WHAT THIS TASK INVOLVES: Look through the entries below and show every line containing the word "your".

======== INPUT FOR THIS TASK ========

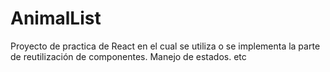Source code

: # AnimalList
Proyecto de practica de React en el cual se utiliza o se implementa la parte de reutilización de componentes. Manejo de estados. etc
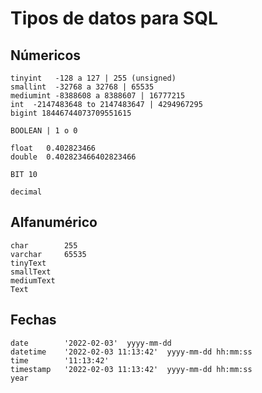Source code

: # Tipos de datos para SQL

## Númericos

    tinyint   -128 a 127 | 255 (unsigned)  
    smallint  -32768 a 32768 | 65535  
    mediumint -8388608 a 8388607 | 16777215  
    int  -2147483648 to 2147483647 | 4294967295  
    bigint 18446744073709551615  

    BOOLEAN | 1 o 0  
    
    float   0.402823466  
    double  0.402823466402823466  
    
    BIT 10  

    decimal  


## Alfanumérico

    char        255  
    varchar     65535  
    tinyText  
    smallText  
    mediumText  
    Text  

## Fechas

    date        '2022-02-03'  yyyy-mm-dd    
    datetime    '2022-02-03 11:13:42'  yyyy-mm-dd hh:mm:ss
    time        '11:13:42'
    timestamp   '2022-02-03 11:13:42'  yyyy-mm-dd hh:mm:ss  
    year   

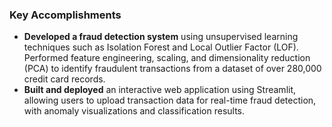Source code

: ### Key Accomplishments
- **Developed a fraud detection system** using unsupervised learning techniques such as Isolation Forest and Local Outlier Factor (LOF). Performed feature engineering, scaling, and dimensionality reduction (PCA) to identify fraudulent transactions from a dataset of over 280,000 credit card records.
- **Built and deployed** an interactive web application using Streamlit, allowing users to upload transaction data for real-time fraud detection, with anomaly visualizations and classification results.
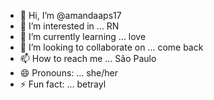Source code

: - 👋 Hi, I’m @amandaaps17
- 👀 I’m interested in ... RN
- 🌱 I’m currently learning ... love
- 💞️ I’m looking to collaborate on ... come back
- 📫 How to reach me ... São Paulo
- 😄 Pronouns: ... she/her
- ⚡ Fun fact: ... betrayl

<!---
amandaaps17/amandaaps17 is a ✨ special ✨ repository because its `README.md` (this file) appears on your GitHub profile.
You can click the Preview link to take a look at your changes.
--->
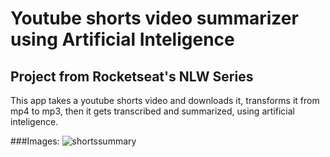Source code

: # Youtube shorts video summarizer using Artificial Inteligence
## Project from Rocketseat's NLW Series

This app takes a youtube shorts video and downloads it, transforms it from mp4 to mp3, then it gets transcribed and summarized, using artificial inteligence.

###Images:
![shortssummary](https://github.com/brcappio/nlw-ia/assets/92182943/a9fce83f-26c0-499f-bad4-ece4b46431e0)
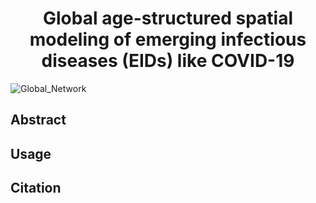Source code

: <div align="center">
  <h1 align="center">Global age-structured spatial modeling of emerging infectious diseases (EIDs) like COVID-19
</h1>
</div>

![Global_Network](./figs/Fig2.jpg)

## Abstract

## Usage

## Citation
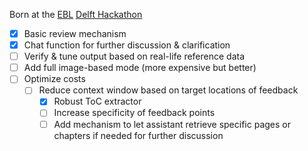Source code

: Born at the [EBL](https://french-acc.github.io/ebl/) [Delft Hackathon](https://lu.ma/delft-ebl)

- [x] Basic review mechanism
- [x] Chat function for further discussion & clarification
- [ ] Verify & tune output based on real-life reference data
- [ ] Add full image-based mode (more expensive but better)
- [ ] Optimize costs
  - [ ] Reduce context window based on target locations of feedback
    - [x] Robust ToC extractor
    - [ ] Increase specificity of feedback points
    - [ ] Add mechanism to let assistant retrieve specific pages or chapters if needed for further discussion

========

TASK SOLUTION:
amandaaps17/amandaaps17 is a ✨ special ✨ repository because its `README.md` (this file) appears on your GitHub profile.
You can click the Preview link to take a look at your changes.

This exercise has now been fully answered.